1. The tunica externa of the anterior sac of the swimbladder in Cyprinidae is highly extensible, but a large part of its compliance is associated with retardation times greater than one second. The compliance is only partly reversible.

  2. The significance of these properties is discussed in relation to a possible high-pass frequency filter for the Weberian apparatus.

The anterior sac of the swimbladder in the Cyprinidae is composed of two layers, the tunica externa and the tunica interna, which are connected to each other only weakly by a layer of loose connective tissue. A slit runs in the anterior dorsal mid-line of the tunica externa. The most posterior of the Weberian ossicles, the tripodes, are attached to the edges of this slit. This arrangement, which was demonstrated, apparently independently, by Evans (1925) (with some errors) and Chranilov (1929), is illustrated in Fig. 1.

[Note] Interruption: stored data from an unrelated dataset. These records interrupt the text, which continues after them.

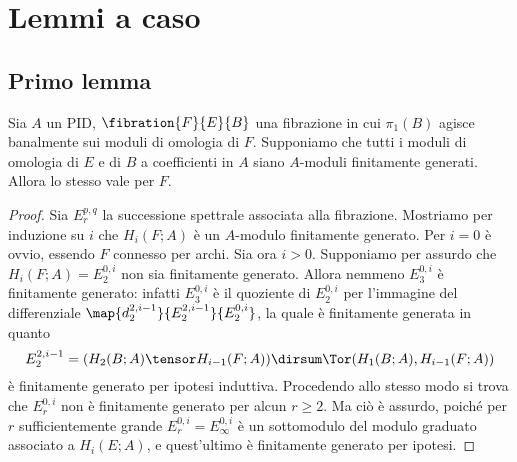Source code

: \chapter{Lemmi a caso}


\section{Primo lemma}
\begin{proposition}
Sia $A$ un PID, $\fibration{F}{E}{B}$ una fibrazione in cui $\pi_1(B)$ agisce banalmente sui moduli di omologia di $F$. Supponiamo che tutti i moduli di omologia di $E$ e di $B$ a coefficienti in $A$ siano $A$-moduli finitamente generati. Allora lo stesso vale per $F$.
\end{proposition}
\begin{proof}
Sia $E^{p,q}_r$ la successione spettrale associata alla fibrazione. Mostriamo per induzione su $i$ che $H_i(F;A)$ è un $A$-modulo finitamente generato. Per $i=0$ è ovvio, essendo $F$ connesso per archi. Sia ora $i>0$. Supponiamo per assurdo che $H_i(F;A)=E^{0,i}_2$ non sia finitamente generato. Allora nemmeno $E^{0,i}_3$ è finitamente generato: infatti $E^{0,i}_3$ è il quoziente di $E^{0,i}_2$ per l'immagine del differenziale $\map{d^{2,i-1}_2}{E^{2,i-1}_2}{E^{0,i}_2}$, la quale è finitamente generata in quanto
$$
E^{2,i-1}_2=(H_2(B;A)\tensor H_{i-1}(F;A))\dirsum\Tor(H_1(B;A),H_{i-1}(F;A))
$$
è finitamente generato per ipotesi induttiva. Procedendo allo stesso modo si trova che $E^{0,i}_r$ non è finitamente generato per alcun $r\ge 2$. Ma ciò è assurdo, poiché per $r$ sufficientemente grande $E^{0,i}_r=E^{0,i}_\infty$ è un sottomodulo del modulo graduato associato a $H_i(E;A)$, e quest'ultimo è finitamente generato per ipotesi.
\end{proof}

Chranilov (1929) suggested that as the tissue connexion between tunica externa and tunica interna is so slight, small sliding movements of the tunicae relative to each other should occur readily. Hence, an increase in the volume of the anterior sac will result in outward movement of the edges of the slit, rotating the tripodes forward. On a subsequent decrease in volume, the edges of the slit and the tripodes will be returned to their original positions by the elastic recoil of the ligaments labelled 1 and 2 in Fig. 1. Further, if one or both of these ligaments is of such a length as to maintain tension in ligaments 3 and 4, movements of each tripus will be transmitted via the intercalarium to the scaphium, which forms one wall of the atrium sinus impar. Changes in volume of the anterior sac will thus result in displacement of the contents of the sinus impar. It has been shown that the Weberian apparatus is of value to Cyprinidae in detecting changes of anterior sac volume due both to sound waves (von Frisch & Stetter, 1932) and to slow changes of ambient pressure, such as the fish will experience if its depth below the water surface changes (Dijkgraaf, 1941). The extent to which the tripodes move for a given change of anterior sac volume will depend on the relationship between the elastic properties of the tunica externa and of the ligaments 1 and 2.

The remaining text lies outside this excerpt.